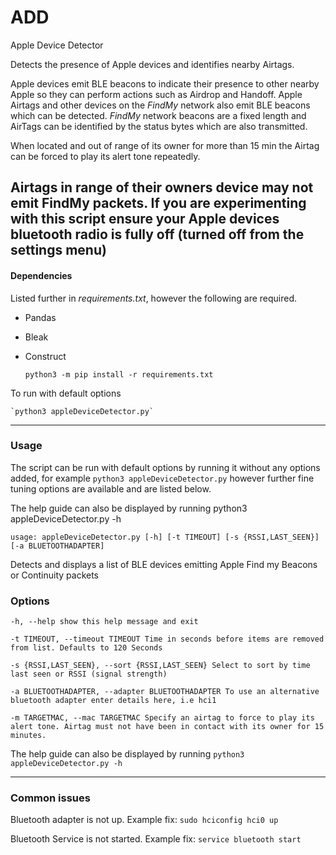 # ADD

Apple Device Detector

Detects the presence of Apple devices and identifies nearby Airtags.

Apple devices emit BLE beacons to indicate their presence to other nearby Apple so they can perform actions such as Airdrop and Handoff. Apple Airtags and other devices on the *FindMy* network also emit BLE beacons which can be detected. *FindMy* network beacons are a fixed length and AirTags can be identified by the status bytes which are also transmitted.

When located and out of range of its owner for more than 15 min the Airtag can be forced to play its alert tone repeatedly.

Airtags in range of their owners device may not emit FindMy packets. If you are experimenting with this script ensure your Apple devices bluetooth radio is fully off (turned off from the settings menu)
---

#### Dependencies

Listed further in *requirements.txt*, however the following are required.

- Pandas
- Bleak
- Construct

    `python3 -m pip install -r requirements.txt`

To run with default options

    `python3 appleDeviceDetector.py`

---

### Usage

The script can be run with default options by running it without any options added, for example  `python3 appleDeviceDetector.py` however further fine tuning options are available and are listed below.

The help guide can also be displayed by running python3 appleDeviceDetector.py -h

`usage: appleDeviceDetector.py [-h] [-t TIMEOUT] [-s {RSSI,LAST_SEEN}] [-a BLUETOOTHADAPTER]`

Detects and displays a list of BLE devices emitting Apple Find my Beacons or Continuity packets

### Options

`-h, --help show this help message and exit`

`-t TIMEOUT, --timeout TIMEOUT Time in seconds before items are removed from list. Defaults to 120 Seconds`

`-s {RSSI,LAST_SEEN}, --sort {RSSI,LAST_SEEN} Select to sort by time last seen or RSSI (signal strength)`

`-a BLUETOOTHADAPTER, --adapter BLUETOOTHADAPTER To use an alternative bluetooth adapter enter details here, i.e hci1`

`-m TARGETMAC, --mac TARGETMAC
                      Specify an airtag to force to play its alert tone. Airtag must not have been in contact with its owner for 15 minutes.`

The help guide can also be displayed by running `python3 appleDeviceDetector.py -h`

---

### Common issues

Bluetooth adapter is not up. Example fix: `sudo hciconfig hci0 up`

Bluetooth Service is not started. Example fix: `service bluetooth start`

+-------+

### Task directions:
Pull every line containing "running" out of the data above.

### The completed task:
The script can be run with default options by running it without any options added, for example  `python3 appleDeviceDetector.py` however further fine tuning options are available and are listed below.
The help guide can also be displayed by running python3 appleDeviceDetector.py -h
The help guide can also be displayed by running `python3 appleDeviceDetector.py -h`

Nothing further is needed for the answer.